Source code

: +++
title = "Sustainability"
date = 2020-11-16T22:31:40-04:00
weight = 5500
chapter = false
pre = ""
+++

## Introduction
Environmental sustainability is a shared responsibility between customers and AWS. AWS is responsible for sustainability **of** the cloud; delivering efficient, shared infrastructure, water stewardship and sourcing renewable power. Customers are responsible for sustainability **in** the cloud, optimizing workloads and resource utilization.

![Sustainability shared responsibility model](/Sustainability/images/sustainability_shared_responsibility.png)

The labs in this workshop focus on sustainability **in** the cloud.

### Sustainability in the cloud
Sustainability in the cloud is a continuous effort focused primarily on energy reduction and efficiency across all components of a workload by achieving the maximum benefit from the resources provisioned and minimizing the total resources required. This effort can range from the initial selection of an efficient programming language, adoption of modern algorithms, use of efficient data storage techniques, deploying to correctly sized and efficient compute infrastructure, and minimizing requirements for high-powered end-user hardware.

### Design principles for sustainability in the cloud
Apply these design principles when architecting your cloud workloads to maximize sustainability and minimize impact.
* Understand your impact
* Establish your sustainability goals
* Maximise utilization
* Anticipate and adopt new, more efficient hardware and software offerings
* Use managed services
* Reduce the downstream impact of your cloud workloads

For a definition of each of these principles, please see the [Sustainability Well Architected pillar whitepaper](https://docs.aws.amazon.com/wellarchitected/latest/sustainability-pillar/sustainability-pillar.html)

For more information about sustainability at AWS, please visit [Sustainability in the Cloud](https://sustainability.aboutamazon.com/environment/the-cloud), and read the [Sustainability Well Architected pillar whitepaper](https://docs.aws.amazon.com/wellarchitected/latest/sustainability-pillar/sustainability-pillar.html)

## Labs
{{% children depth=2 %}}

## Task instructions
Starting from the top of the records and ending at the line that contains "## Introduction", repeat each line exactly and return only those lines.

## Written reply
Source code

: +++
title = "Sustainability"
date = 2020-11-16T22:31:40-04:00
weight = 5500
chapter = false
pre = ""
+++

## Introduction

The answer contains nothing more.